►
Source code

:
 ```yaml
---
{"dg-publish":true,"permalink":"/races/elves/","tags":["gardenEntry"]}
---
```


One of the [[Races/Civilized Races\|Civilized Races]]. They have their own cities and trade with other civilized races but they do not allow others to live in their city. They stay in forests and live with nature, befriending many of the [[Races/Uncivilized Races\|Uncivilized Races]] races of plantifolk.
◄
►
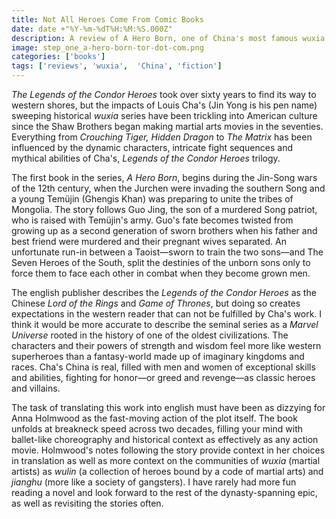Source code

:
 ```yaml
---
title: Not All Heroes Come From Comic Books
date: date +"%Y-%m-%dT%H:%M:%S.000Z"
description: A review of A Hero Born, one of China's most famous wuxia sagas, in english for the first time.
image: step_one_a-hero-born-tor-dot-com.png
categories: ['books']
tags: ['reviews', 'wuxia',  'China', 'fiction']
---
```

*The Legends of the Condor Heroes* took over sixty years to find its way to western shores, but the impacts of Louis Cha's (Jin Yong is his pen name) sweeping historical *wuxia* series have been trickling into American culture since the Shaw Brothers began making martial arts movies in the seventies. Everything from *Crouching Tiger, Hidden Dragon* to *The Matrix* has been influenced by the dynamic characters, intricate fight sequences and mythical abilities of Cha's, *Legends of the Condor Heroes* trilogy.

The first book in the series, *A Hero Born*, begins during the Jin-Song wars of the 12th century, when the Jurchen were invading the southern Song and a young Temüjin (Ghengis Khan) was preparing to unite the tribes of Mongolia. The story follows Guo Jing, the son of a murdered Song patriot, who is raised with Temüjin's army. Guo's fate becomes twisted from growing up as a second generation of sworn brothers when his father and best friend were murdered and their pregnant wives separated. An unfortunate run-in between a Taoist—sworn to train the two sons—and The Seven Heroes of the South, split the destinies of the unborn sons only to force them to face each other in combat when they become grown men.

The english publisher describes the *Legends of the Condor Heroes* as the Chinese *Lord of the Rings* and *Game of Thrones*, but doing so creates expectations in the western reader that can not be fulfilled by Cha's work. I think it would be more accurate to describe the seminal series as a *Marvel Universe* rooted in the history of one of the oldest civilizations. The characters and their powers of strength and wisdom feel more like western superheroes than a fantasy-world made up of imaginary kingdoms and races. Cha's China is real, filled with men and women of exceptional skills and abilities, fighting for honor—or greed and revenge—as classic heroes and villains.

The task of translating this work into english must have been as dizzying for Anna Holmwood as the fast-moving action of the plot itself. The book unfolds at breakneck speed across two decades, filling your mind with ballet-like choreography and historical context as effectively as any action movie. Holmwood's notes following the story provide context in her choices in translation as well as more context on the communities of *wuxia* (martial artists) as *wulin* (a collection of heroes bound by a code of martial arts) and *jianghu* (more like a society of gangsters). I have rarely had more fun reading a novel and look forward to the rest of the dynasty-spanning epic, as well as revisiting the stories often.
◄
►
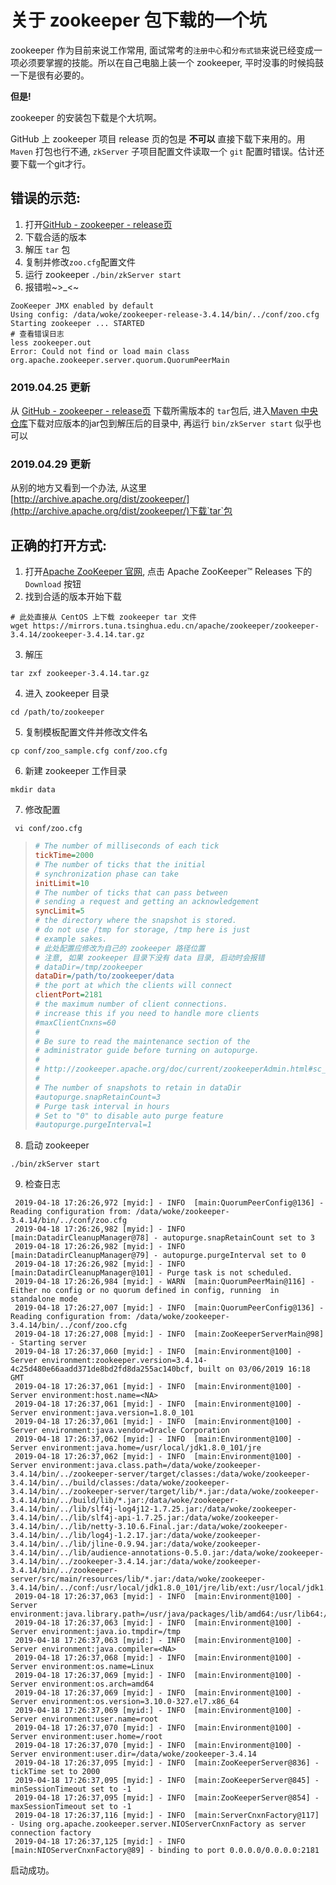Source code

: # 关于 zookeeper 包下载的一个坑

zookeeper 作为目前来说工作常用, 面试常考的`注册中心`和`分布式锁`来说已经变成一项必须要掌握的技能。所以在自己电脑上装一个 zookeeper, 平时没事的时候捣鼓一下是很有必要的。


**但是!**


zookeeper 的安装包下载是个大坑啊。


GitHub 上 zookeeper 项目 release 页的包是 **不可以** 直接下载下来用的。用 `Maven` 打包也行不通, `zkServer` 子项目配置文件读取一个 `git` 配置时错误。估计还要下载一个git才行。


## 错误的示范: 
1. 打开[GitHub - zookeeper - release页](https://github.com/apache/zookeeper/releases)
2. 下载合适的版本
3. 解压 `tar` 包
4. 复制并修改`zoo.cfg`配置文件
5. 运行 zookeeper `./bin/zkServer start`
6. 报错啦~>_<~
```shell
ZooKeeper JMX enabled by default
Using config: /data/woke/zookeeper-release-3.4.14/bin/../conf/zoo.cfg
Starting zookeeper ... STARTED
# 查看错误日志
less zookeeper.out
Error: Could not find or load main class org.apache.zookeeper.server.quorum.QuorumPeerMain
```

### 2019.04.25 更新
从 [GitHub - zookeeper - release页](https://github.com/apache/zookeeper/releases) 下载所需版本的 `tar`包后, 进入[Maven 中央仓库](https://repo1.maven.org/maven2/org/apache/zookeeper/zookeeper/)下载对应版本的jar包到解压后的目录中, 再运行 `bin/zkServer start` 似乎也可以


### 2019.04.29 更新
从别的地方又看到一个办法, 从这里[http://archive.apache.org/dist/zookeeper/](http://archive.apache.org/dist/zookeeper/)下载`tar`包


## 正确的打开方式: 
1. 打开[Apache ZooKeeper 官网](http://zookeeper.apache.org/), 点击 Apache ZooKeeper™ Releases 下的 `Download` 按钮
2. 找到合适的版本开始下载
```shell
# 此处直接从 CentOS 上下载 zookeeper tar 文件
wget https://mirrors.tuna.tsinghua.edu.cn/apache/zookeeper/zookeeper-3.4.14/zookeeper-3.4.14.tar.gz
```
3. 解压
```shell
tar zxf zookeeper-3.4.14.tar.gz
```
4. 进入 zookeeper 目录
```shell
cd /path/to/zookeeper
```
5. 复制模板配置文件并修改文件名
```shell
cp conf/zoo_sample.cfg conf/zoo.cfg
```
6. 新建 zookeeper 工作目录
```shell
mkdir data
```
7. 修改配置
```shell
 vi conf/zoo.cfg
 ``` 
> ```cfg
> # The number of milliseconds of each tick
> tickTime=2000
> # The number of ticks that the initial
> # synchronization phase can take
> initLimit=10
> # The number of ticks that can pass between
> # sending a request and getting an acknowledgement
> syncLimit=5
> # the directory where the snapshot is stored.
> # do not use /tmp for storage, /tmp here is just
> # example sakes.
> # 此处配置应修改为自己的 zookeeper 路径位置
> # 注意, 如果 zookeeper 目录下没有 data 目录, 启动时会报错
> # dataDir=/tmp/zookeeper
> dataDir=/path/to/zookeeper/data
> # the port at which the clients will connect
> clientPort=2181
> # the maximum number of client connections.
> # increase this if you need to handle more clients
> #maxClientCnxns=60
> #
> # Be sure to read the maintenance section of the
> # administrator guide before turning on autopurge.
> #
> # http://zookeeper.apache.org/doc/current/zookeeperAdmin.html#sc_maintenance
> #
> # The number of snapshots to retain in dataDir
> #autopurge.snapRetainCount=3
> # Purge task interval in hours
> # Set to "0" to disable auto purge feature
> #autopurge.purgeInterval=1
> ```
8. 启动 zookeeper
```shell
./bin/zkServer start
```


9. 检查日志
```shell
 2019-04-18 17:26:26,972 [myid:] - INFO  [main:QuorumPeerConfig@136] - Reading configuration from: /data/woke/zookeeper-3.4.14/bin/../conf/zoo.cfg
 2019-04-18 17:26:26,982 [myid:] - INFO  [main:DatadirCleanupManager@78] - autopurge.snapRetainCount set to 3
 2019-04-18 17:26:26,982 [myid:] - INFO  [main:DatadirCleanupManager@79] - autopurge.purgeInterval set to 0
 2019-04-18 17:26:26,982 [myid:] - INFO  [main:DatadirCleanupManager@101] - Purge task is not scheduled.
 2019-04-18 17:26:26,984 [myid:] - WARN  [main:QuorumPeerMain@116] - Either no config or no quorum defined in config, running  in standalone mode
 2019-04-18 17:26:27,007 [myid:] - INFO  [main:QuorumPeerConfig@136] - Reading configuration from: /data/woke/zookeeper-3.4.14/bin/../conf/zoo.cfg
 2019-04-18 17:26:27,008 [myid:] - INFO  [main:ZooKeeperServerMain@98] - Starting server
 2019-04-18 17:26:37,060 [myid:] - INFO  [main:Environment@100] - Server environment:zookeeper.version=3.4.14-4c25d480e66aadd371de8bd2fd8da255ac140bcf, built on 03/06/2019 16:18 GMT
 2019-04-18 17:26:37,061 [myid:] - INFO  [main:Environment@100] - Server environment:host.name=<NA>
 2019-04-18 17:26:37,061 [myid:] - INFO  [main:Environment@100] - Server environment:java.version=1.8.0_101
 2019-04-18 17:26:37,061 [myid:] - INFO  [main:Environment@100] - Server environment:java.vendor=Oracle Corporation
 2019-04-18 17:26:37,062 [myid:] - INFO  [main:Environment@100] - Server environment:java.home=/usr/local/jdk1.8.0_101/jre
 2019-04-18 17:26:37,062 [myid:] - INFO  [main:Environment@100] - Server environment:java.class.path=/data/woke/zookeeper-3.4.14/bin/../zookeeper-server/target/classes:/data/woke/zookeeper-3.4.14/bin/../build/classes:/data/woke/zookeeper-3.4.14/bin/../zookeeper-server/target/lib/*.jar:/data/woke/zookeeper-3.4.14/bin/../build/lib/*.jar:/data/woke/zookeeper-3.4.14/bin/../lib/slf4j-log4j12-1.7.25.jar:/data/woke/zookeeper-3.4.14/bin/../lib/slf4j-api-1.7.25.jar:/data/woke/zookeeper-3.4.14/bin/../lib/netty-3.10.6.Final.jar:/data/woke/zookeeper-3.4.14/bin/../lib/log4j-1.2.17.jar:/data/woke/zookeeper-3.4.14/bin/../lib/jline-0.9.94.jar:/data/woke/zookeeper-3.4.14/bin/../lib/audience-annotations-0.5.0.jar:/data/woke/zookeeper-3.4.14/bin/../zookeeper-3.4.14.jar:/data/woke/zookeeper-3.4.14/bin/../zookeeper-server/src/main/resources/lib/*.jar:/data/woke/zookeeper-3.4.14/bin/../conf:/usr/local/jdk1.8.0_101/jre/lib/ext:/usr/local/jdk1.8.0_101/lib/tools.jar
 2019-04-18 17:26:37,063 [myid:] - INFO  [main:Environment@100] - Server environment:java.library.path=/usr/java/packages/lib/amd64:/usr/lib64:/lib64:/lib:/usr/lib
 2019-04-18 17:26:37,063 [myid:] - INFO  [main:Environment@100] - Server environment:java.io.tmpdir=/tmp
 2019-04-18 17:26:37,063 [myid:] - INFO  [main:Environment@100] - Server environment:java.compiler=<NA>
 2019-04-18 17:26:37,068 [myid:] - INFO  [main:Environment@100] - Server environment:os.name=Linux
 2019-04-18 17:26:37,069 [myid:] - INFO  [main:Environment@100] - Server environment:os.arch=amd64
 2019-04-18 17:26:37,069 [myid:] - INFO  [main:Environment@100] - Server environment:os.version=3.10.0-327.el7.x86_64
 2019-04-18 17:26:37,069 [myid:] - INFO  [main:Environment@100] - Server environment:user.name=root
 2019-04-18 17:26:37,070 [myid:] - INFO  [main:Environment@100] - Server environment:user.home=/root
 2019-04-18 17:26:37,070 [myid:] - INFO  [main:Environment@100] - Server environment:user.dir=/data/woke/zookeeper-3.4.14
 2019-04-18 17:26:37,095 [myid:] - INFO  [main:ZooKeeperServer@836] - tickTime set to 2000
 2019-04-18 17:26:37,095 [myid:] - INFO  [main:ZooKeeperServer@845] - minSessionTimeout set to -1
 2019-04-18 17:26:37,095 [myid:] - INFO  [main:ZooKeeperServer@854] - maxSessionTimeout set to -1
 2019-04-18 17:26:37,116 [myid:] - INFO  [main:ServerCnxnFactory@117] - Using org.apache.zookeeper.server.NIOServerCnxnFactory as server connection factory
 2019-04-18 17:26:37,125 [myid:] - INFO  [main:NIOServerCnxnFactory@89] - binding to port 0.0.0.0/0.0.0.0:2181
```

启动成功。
◄
Where a line of the material above holds the string "between", copy that line.

## Output of the exercise
The first book in the series, *A Hero Born*, begins during the Jin-Song wars of the 12th century, when the Jurchen were invading the southern Song and a young Temüjin (Ghengis Khan) was preparing to unite the tribes of Mongolia. The story follows Guo Jing, the son of a murdered Song patriot, who is raised with Temüjin's army. Guo's fate becomes twisted from growing up as a second generation of sworn brothers when his father and best friend were murdered and their pregnant wives separated. An unfortunate run-in between a Taoist—sworn to train the two sons—and The Seven Heroes of the South, split the destinies of the unborn sons only to force them to face each other in combat when they become grown men.
> # The number of ticks that can pass between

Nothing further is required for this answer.